Sunscreen chapstick and sunscreen for your nose. You may be acclimated as far as the chapstick goes but you may also be riding a fair amount into the sun. Make sure you have some wipes to remove the screen from your hands. That stuff messes with grip rubber and gloves. Also, don't put it on your forehead as with sweat it can get in your eyes. That burns like crazy.

Clear visor and sunglasses or an extra visor if you have the room. You never know when you may need to ride in the dark, although that should be avoided especially for wildlife concerns.

Layout your day with a destination in mind and make a hotel reservation for that night. Waiting for the luck of the draw may find you without a room. You can stop in locally at hotel chains to get directories to review for your trip.

As you're driving, make a point of consciously moving around slightly, changing the way you're carrying your weight. That goes a long way to preventing getting stiff and sore. Make a point of stopping and stretching at least every hundred miles, more often if you feel yourself getting stiff. This is important even early in the ride as once you get stiff, you may not be able to undo the feeling until you've had a full nights sleep. At each gas stop get something to drink and wash down your face, arms, and hands. That helps tremendously to helping you stay fresh.

Also, if you're wearing leather pants, they tend to work well on how they handle the sweat on your ass. If not and wearing jeans, consider an animal skin on your seat. It handles wicking away sweat and is more important than you could imagine for comfort. You could pick up one that's for a touring bike and just lay it on the seat, sliding it under your tailbag or a bugee net on the rear seat, sitting on it to hold it in place. Don't attach it too permanently as you need to remove it and stow it if you get caught in the rain. Once wet, those things take forever to dry and are just as miserable wet as they are helpful dry.

If you aren't riding your bike much, you may want to get out two or three nights a week for several weeks before your trip, about a hundred miles each time, to help get the riding muscles conditioned to those positions. With those considerations, I have ridden as much as 1500 miles in one sitting without any trouble except getting tired from being up 20+ hours.
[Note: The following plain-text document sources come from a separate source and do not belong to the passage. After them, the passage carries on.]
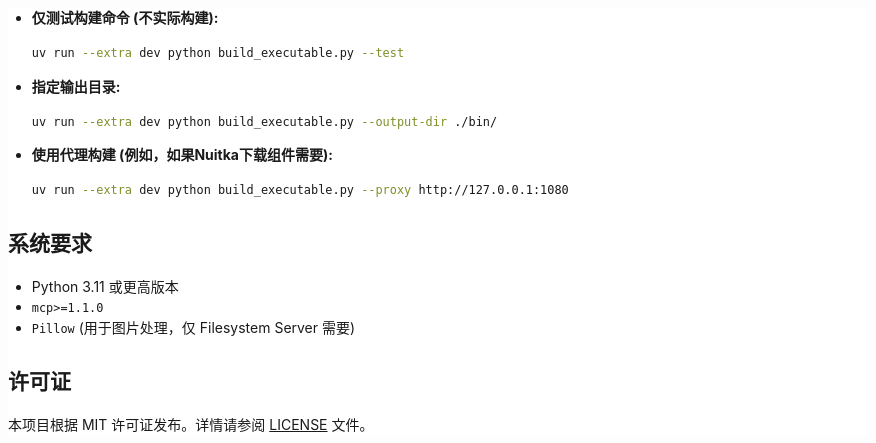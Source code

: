 *   **仅测试构建命令 (不实际构建):**

    ```bash
    uv run --extra dev python build_executable.py --test
    ```

*   **指定输出目录:**

    ```bash
    uv run --extra dev python build_executable.py --output-dir ./bin/
    ```

*   **使用代理构建 (例如，如果Nuitka下载组件需要):**

    ```bash
    uv run --extra dev python build_executable.py --proxy http://127.0.0.1:1080
    ```

## 系统要求

*   Python 3.11 或更高版本
*   `mcp>=1.1.0`
*   `Pillow` (用于图片处理，仅 Filesystem Server 需要)

## 许可证

本项目根据 MIT 许可证发布。详情请参阅 [LICENSE](LICENSE) 文件。
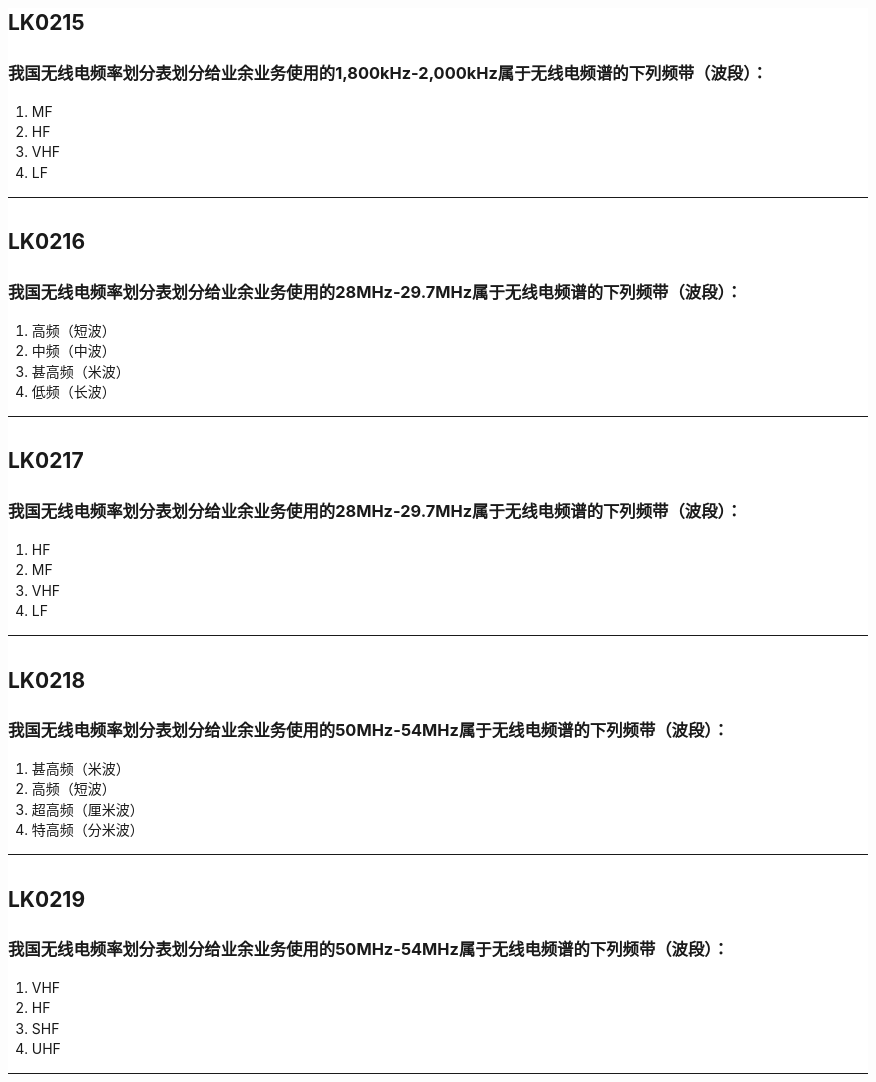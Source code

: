 
## LK0215
### 我国无线电频率划分表划分给业余业务使用的1,800kHz-2,000kHz属于无线电频谱的下列频带（波段）：
1. MF
2. HF
3. VHF
4. LF

---

## LK0216
### 我国无线电频率划分表划分给业余业务使用的28MHz-29.7MHz属于无线电频谱的下列频带（波段）：
1. 高频（短波）
2. 中频（中波）
3. 甚高频（米波）
4. 低频（长波）

---

## LK0217
### 我国无线电频率划分表划分给业余业务使用的28MHz-29.7MHz属于无线电频谱的下列频带（波段）：
1. HF
2. MF
3. VHF
4. LF

---

## LK0218
### 我国无线电频率划分表划分给业余业务使用的50MHz-54MHz属于无线电频谱的下列频带（波段）：
1. 甚高频（米波）
2. 高频（短波）
3. 超高频（厘米波）
4. 特高频（分米波）

---

## LK0219
### 我国无线电频率划分表划分给业余业务使用的50MHz-54MHz属于无线电频谱的下列频带（波段）：
1. VHF
2. HF
3. SHF
4. UHF

---
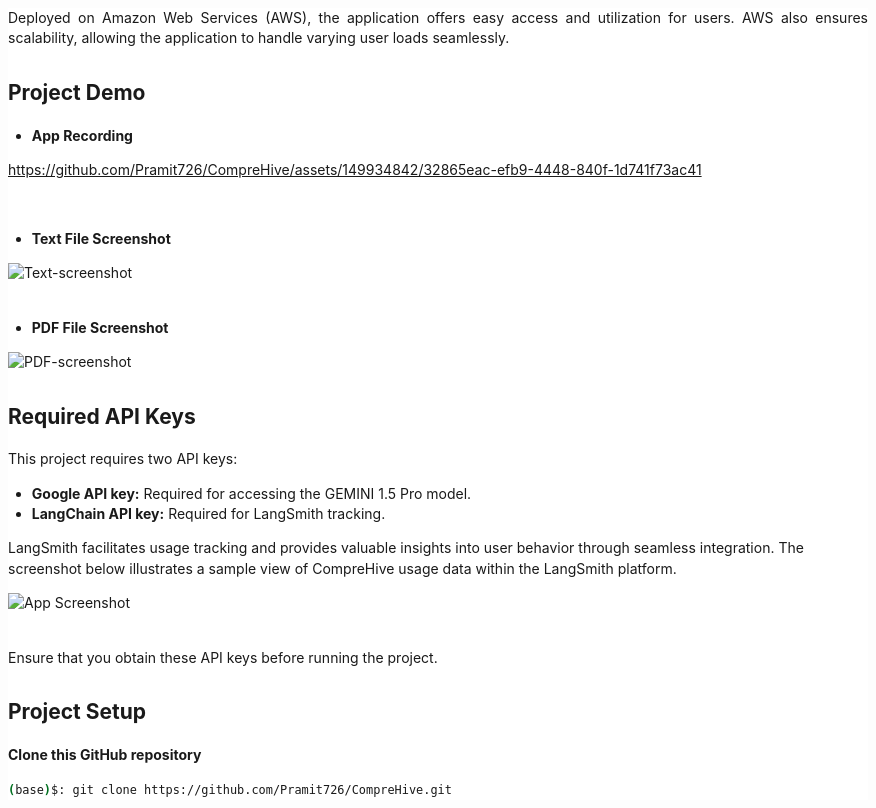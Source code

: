 <div align="justify"> 
Deployed on Amazon Web Services (AWS), the application offers easy access and utilization for users. AWS also ensures scalability, allowing the application to handle varying user loads seamlessly. 
</div>


## Project Demo

- **App Recording**



https://github.com/Pramit726/CompreHive/assets/149934842/32865eac-efb9-4448-840f-1d741f73ac41



<br/>

- **Text File Screenshot**

 
<img src="https://github.com/Pramit726/CompreHive/assets/149934842/8acc6b76-40f8-4137-9b74-9413ea2af5de" alt="Text-screenshot" width="500" height="700">

<br/>
<br/>

- **PDF File Screenshot**

 
<img src="https://github.com/Pramit726/CompreHive/assets/149934842/fa5c1253-155c-4dbb-b499-032628fe7cab" alt="PDF-screenshot" width="500" height="874">


## Required API Keys

This project requires two API keys:

- **Google API key:** Required for accessing the GEMINI 1.5 Pro model.
- **LangChain API key:** Required for LangSmith tracking.

LangSmith facilitates usage tracking and provides valuable insights into user behavior through seamless integration. The screenshot below illustrates a sample view of CompreHive usage data within the LangSmith platform.

 

![App Screenshot](https://github.com/Pramit726/CompreHive/assets/149934842/7e25da75-2c49-4f7c-a78e-6a484748aca3)
<br/>
<br/>

Ensure that you obtain these API keys before running the project.


## Project Setup

**Clone this GitHub repository**

```bash
(base)$: git clone https://github.com/Pramit726/CompreHive.git
```
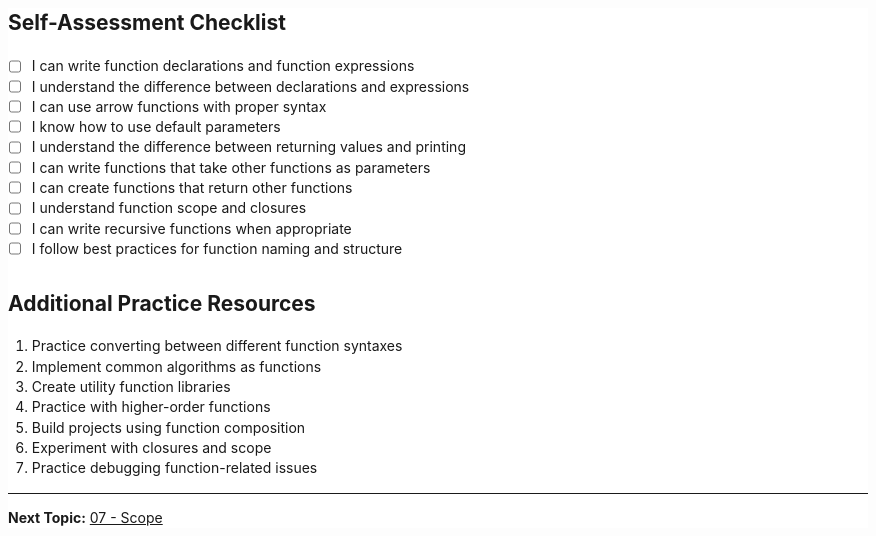 ## Self-Assessment Checklist

- [ ] I can write function declarations and function expressions
- [ ] I understand the difference between declarations and expressions
- [ ] I can use arrow functions with proper syntax
- [ ] I know how to use default parameters
- [ ] I understand the difference between returning values and printing
- [ ] I can write functions that take other functions as parameters
- [ ] I can create functions that return other functions
- [ ] I understand function scope and closures
- [ ] I can write recursive functions when appropriate
- [ ] I follow best practices for function naming and structure

## Additional Practice Resources

1. Practice converting between different function syntaxes
2. Implement common algorithms as functions
3. Create utility function libraries
4. Practice with higher-order functions
5. Build projects using function composition
6. Experiment with closures and scope
7. Practice debugging function-related issues

---

**Next Topic:** [07 - Scope](./07-scope-exercises.md)
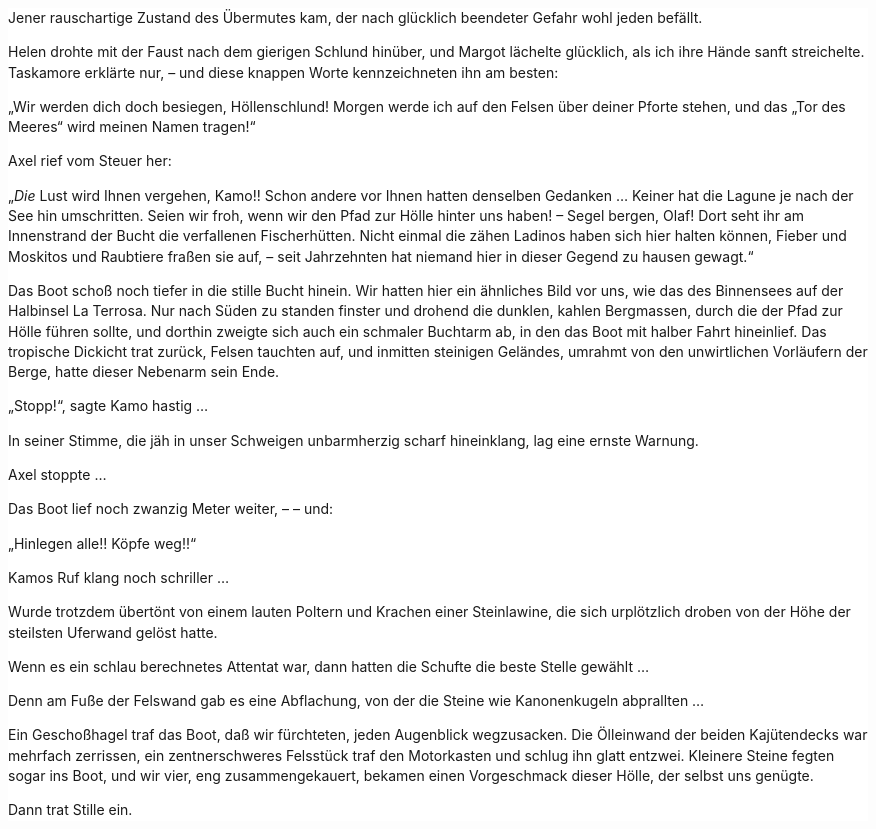 Jener rauschartige Zustand des Übermutes kam, der nach glücklich beendeter
Gefahr wohl jeden befällt.

Helen drohte mit der Faust nach dem gierigen Schlund hinüber, und Margot
lächelte glücklich, als ich ihre Hände sanft streichelte. Taskamore erklärte
nur, – und diese knappen Worte kennzeichneten ihn am besten:

„Wir werden dich doch besiegen, Höllenschlund! Morgen werde ich auf den Felsen
über deiner Pforte stehen, und das „Tor des Meeres“ wird meinen Namen tragen!“

Axel rief vom Steuer her:

„*Die* Lust wird Ihnen vergehen, Kamo!! Schon andere vor Ihnen hatten denselben
Gedanken … Keiner hat die Lagune je nach der See hin umschritten. Seien wir
froh, wenn wir den Pfad zur Hölle hinter uns haben! – Segel bergen, Olaf! Dort
seht ihr am Innenstrand der Bucht die verfallenen Fischerhütten. Nicht einmal
die zähen Ladinos haben sich hier halten können, Fieber und Moskitos und
Raubtiere fraßen sie auf, – seit Jahrzehnten hat niemand hier in dieser Gegend
zu hausen gewagt.“

Das Boot schoß noch tiefer in die stille Bucht hinein. Wir hatten hier ein
ähnliches Bild vor uns, wie das des Binnensees auf der Halbinsel La Terrosa.
Nur nach Süden zu standen finster und drohend die dunklen, kahlen Bergmassen,
durch die der Pfad zur Hölle führen sollte, und dorthin zweigte sich auch ein
schmaler Buchtarm ab, in den das Boot mit halber Fahrt hineinlief. Das
tropische Dickicht trat zurück, Felsen tauchten auf, und inmitten steinigen
Geländes, umrahmt von den unwirtlichen Vorläufern der Berge, hatte dieser
Nebenarm sein Ende.

„Stopp!“, sagte Kamo hastig …

In seiner Stimme, die jäh in unser Schweigen unbarmherzig scharf hineinklang,
lag eine ernste Warnung.

Axel stoppte …

Das Boot lief noch zwanzig Meter weiter, – – und:

„Hinlegen alle!! Köpfe weg!!“

Kamos Ruf klang noch schriller …

Wurde trotzdem übertönt von einem lauten Poltern und Krachen einer Steinlawine,
die sich urplötzlich droben von der Höhe der steilsten Uferwand gelöst hatte.

Wenn es ein schlau berechnetes Attentat war, dann hatten die Schufte die beste
Stelle gewählt …

Denn am Fuße der Felswand gab es eine Abflachung, von der die Steine wie
Kanonenkugeln abprallten …

Ein Geschoßhagel traf das Boot, daß wir fürchteten, jeden Augenblick
wegzusacken. Die Ölleinwand der beiden Kajütendecks war mehrfach zerrissen, ein
zentnerschweres Felsstück traf den Motorkasten und schlug ihn glatt entzwei.
Kleinere Steine fegten sogar ins Boot, und wir vier, eng zusammengekauert,
bekamen einen Vorgeschmack dieser Hölle, der selbst uns genügte.

Dann trat Stille ein.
Carry something to lube the chain with. If you get caught in the rain, the chain lube will be removed completely and will need relubed as soon as it stops raining. For convenience of packing space on trips and the lack of a stand to work with, you might be better off not carrying a spray lube but a small tube of lithium grease. It's a bit tedious, but place a very small dab of lube on each roller, advancing the bike as necessary until you've gone all of the way around. Once riding, it will distribute itself evenly and prevent rust to the chain and sprockets. You may need to do that once or twice, maybe each night, even if you aren't rain riding. Carry that in a heavy resealable freezer type bag along with several paper towels for cleanup and to keep it off your other luggage.

Keep a tire gauge and check each morning before to hit the road. A tire plug kit might also be handy for emergencies as well as the little CO2 cartridges for roadside inflating. The tire plug kits are available at any auto parts store and BMW dealers are known to carry the CO2 cartridges if you have difficulty finding them. It's not that big a deal and I've personally never needed one, but I know those who have.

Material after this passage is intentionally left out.